Штольца всегда противопоставляли Обломову, хотя и различно в разные времена оценивали штольцевскую немецкую деловитость, практицизм, внутреннее равновесие. Не один Гончаров, но и Тургенев с надеждой поглядывал на негромких, но надёжных деятелей такого типа, должных обновить российскую действительность. Лежневу-Лаврецкому-Соломину в тургеневских романах близко триединство Пётр Адуев-Штольц-Тушин у Гончарова.
Штольцы — молодцы. От них и впрямь много проку в реальной жизни. Они именно реалисты. Их стараниями множатся сокровища земные. Но душевности в них порой недостаёт, и о духовном при них (и про них) говорить как-то не с руки. Они размеренны и теплохладны. Они честны, но строят свою жизнь в той системе, где Бога нет, вернее, где Он есть ровно настолько, насколько необходимо для благопристойного соблюдения нужных обрядов и успокоения души некоторою видимостью духовных потребностей. Таковы многие и многие в этом мире. Они не терзаются невозможностью отыскать цель в жизни, ибо давно устоялись во мнении о такой цели. Примечательный диалог состоялся у Обломова со Штольцем:
— Так когда же жить? — .возразил Обломов. — Для чего же мучиться весь век?
— Для самого труда, больше ни для чего. Труд — образ, содержание, стихия и цель жизни, по крайней мере моей.
Для Штольца невозможен вопрос Обломова: а жить когда? Это для Обломова труд и скука — синонимы, потому что Обломов способен догадаться, что труд, какой ему навязывают, чаще всего лишь пустая суетность. Для него нужна хоть какая-то видимость цели, пусть и весьма заурядного свойства. Штольц, превращая сам труд в цель жизни, эту жизнь тем и обессмысливает.

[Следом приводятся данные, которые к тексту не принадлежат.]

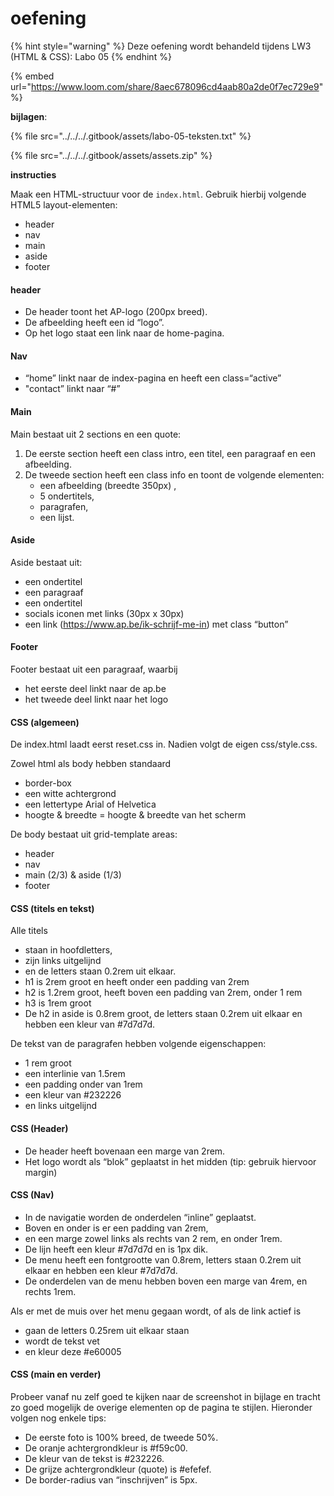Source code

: # oefening

{% hint style="warning" %}
Deze oefening wordt behandeld tijdens LW3 (HTML & CSS): Labo 05
{% endhint %}

{% embed url="https://www.loom.com/share/8aec678096cd4aab80a2de0f7ec729e9" %}

**bijlagen**:

{% file src="../../../.gitbook/assets/labo-05-teksten.txt" %}

{% file src="../../../.gitbook/assets/assets.zip" %}

**instructies**

Maak een HTML-structuur voor de `index.html`. Gebruik hierbij volgende HTML5 layout-elementen:&#x20;

* header
* nav
* main
* aside
* footer

#### header

* De header toont het AP-logo (200px breed).
* De afbeelding heeft een id “logo”.
* Op het logo staat een link naar de home-pagina.

#### Nav

* “home” linkt naar de index-pagina en heeft een class=“active”
* "contact” linkt naar “#”

#### Main

Main bestaat uit 2 sections en een quote:

1. De eerste section heeft een class intro, een titel, een paragraaf en een afbeelding.
2. De tweede section heeft een class info en toont de volgende elementen:
   * een afbeelding (breedte 350px) ,
   * 5 ondertitels,
   * paragrafen,
   * een lijst.

#### Aside

Aside bestaat uit:

* een ondertitel
* een paragraaf
* een ondertitel
* socials iconen met links (30px x 30px)
* een link (https://www.ap.be/ik-schrijf-me-in) met class “button”

#### Footer

Footer bestaat uit een paragraaf, waarbij&#x20;

* het eerste deel linkt naar de ap.be
* het tweede deel linkt naar het logo

#### CSS (algemeen)

De index.html laadt eerst reset.css in. Nadien volgt de eigen css/style.css.

Zowel html als body hebben standaard

* border-box
* een witte achtergrond
* een lettertype Arial of Helvetica
* hoogte & breedte = hoogte & breedte van het scherm

De body bestaat uit grid-template areas:&#x20;

* header
* nav
* main (2/3) & aside (1/3)
* footer

#### CSS (titels en tekst)

Alle titels

* staan in hoofdletters,
* zijn links uitgelijnd
* en de letters staan 0.2rem uit elkaar.
* h1 is 2rem groot en heeft onder een padding van 2rem
* h2 is 1.2rem groot, heeft boven een padding van 2rem, onder 1 rem
* h3 is 1rem groot
* De h2 in aside is 0.8rem groot, de letters staan 0.2rem uit elkaar en hebben een kleur van #7d7d7d.

De tekst van de paragrafen hebben volgende eigenschappen:&#x20;

* 1 rem groot
* een interlinie van 1.5rem
* een padding onder van 1rem
* een kleur van #232226&#x20;
* en links uitgelijnd

#### CSS (Header)

* De header heeft bovenaan een marge van 2rem.&#x20;
* Het logo wordt als “blok” geplaatst in het midden (tip: gebruik hiervoor margin)

#### CSS (Nav)

* In de navigatie worden de onderdelen “inline” geplaatst.&#x20;
* Boven en onder is er een padding van 2rem,&#x20;
* en een marge zowel links als rechts van 2 rem, en onder 1rem.&#x20;
* De lijn heeft een kleur #7d7d7d en is 1px dik.
* De menu heeft een fontgrootte van 0.8rem, letters staan 0.2rem uit elkaar en hebben een kleur #7d7d7d.
* De onderdelen van de menu hebben boven een marge van 4rem, en rechts 1rem.

Als er met de muis over het menu gegaan wordt, of als de link actief is&#x20;

* gaan de letters 0.25rem uit elkaar staan
* wordt de tekst vet
* en kleur deze #e60005&#x20;

#### CSS (main en verder)

Probeer vanaf nu zelf goed te kijken naar de screenshot in bijlage en tracht zo goed mogelijk de overige elementen op de pagina te stijlen. Hieronder volgen nog enkele tips:

* De eerste foto is 100% breed, de tweede 50%.
* De oranje achtergrondkleur is #f59c00.
* De kleur van de tekst is #232226.
* De grijze achtergrondkleur (quote) is #efefef.
* De border-radius van “inschrijven” is 5px.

И в этом обессмысливании жизни таится разгадка духовной обломовщины Штольца.
Итак, мы видим, как безверие или недостаток веры, ущербность веры рождают полное бездействие, становящееся оборотной стороной уныния, либо — лихорадочный труд при полной неспособности мужественно противостать всем нелёгким и страшным вопросам бытия. Безверие рождает обломовщину в разных проявлениях. И никакими революционными преобразованиями "заедающей среды" этого не преодолеть.